Unfortunately, both nurseries and reefs where corals were previously planted are barely hanging on in the heat. Thousands of coral nurseries have been relocated to tanks at the Florida Institute of Oceanography’s Keys Marine Lab. That’s “hopefully for just the short-term,” NOAA said on Friday.

The scene at some conservation sites in the ocean has been heartbreaking. “What we found was unimaginable — 100% coral mortality,” Phanor Montoya-Maya, restoration program manager at the foundation, said in a press release after their team visited the Sombrero Reef on July 20th that it has been working to restore for more than a decade.

The last time the region saw a major mass bleaching was in 2014 and 2015, part of a three-year global crisis for corals caused by record ocean temperatures. Sea surface temperatures and coral heat stress this year are already well above where they were during that disaster or at any other time since 1985. The heatwave also started much earlier this year, and there’s a 70 to 100 percent chance that the extreme temperatures last through September and October in the North Atlantic, NOAA says.

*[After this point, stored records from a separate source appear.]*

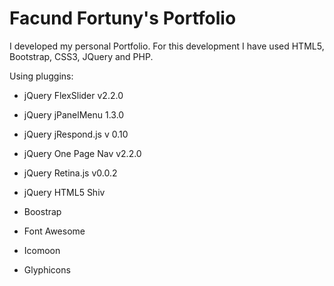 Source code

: Facund Fortuny's Portfolio
=============

I developed my personal Portfolio. For this development I have used HTML5, Bootstrap, CSS3, JQuery and PHP.

Using pluggins:

- jQuery FlexSlider v2.2.0

- jQuery jPanelMenu 1.3.0

- jQuery jRespond.js v 0.10 

- jQuery One Page Nav v2.2.0

- jQuery Retina.js v0.0.2 

- jQuery HTML5 Shiv 

- Boostrap

- Font Awesome

- Icomoon

- Glyphicons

Phanor Montoya-Maya with the Coral Restoration Foundation saw it first hand on a dive to Sombrero Reef. “When we jumped in the water,” he says, “we found a lot of these corals that they were white and brown, mostly white.” pic.twitter.com/PTdENmhXwR

— Greg Allen (@gallennpr) July 28, 2023

Florida’s coral reefs were already in trouble; healthy coral cover in the Keys has declined by 90 percent since the 1970s. Even so, the remaining barrier reef — spanning some 225 miles — is crucial to the environment and local economy. The reef is home to thousands of different species of animals and plants, and it gives coastal communities an important buffer from storm surges and high tides.

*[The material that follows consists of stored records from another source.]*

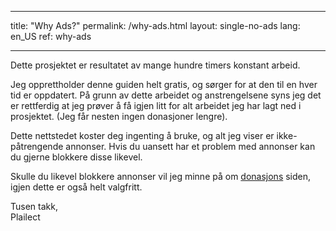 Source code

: * * *

title: "Why Ads?" permalink: /why-ads.html layout: single-no-ads lang: en_US ref: why-ads

* * *

Dette prosjektet er resultatet av mange hundre timers konstant arbeid.

Jeg opprettholder denne guiden helt gratis, og sørger for at den til en hver tid er oppdatert. På grunn av dette arbeidet og anstrengelsene syns jeg det er rettferdig at jeg prøver å få igjen litt for alt arbeidet jeg har lagt ned i prosjektet. (Jeg får nesten ingen donasjoner lengre).

Dette nettstedet koster deg ingenting å bruke, og alt jeg viser er ikke-påtrengende annonser. Hvis du uansett har et problem med annonser kan du gjerne blokkere disse likevel.

Skulle du likevel blokkere annonser vil jeg minne på om [donasjons](donations) siden, igjen dette er også helt valgfritt.

Tusen takk,  
Plailect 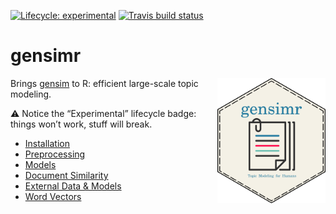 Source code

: 
<!-- README.md is generated from README.Rmd. Please edit that file -->

<!-- badges: start -->

[![Lifecycle:
experimental](https://img.shields.io/badge/lifecycle-experimental-orange.svg)](https://www.tidyverse.org/lifecycle/#experimental)
[![Travis build
status](https://travis-ci.org/news-r/gensimr.svg?branch=master)](https://travis-ci.org/news-r/gensimr)
<!-- badges: end -->

# gensimr

<img src="./man/figures/logo.png" height="200" align="right" />

Brings [gensim](https://radimrehurek.com/gensim) to R: efficient
large-scale topic modeling.

⚠️ Notice the “Experimental” lifecycle badge: things won’t work, stuff
will
    break.

  - [Installation](https://gensimr.news-r.org/articles/installation.html)
  - [Preprocessing](https://gensimr.news-r.org/articles/preprocessing.html)
  - [Models](https://gensimr.news-r.org/articles/models.html)
  - [Document
    Similarity](https://gensimr.news-r.org/articles/similarity.html)
  - [External Data &
    Models](https://gensimr.news-r.org/articles/API.html)
  - [Word Vectors](https://gensimr.news-r.org/articles/word2vec.html)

That’s why conservationists are determined to prevent more damage and potentially reverse some of the harm human activity has had so far on reefs. They’ve suffered from pollution, boating mishaps, overfishing, and of course, climate change, which could kill off 99 percent of the world’s coral reefs if global climate goals under the Paris agreement aren’t met.

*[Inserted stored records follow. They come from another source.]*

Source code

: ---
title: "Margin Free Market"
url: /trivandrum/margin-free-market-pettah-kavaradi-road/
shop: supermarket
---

“Despite the devastation, we remain hopeful and determined,” Montoya-Maya said. A little further north, where the water isn’t so hot, corals around the Upper Keys have fared better this summer, giving conservation teams time to act. “We are now rescuing as many corals as we can from our nurseries and relocating key genotypes to land-based holding systems, safeguarding our broodstock – potentially, the last lifeline left many of these corals,” said Montoya-Maya.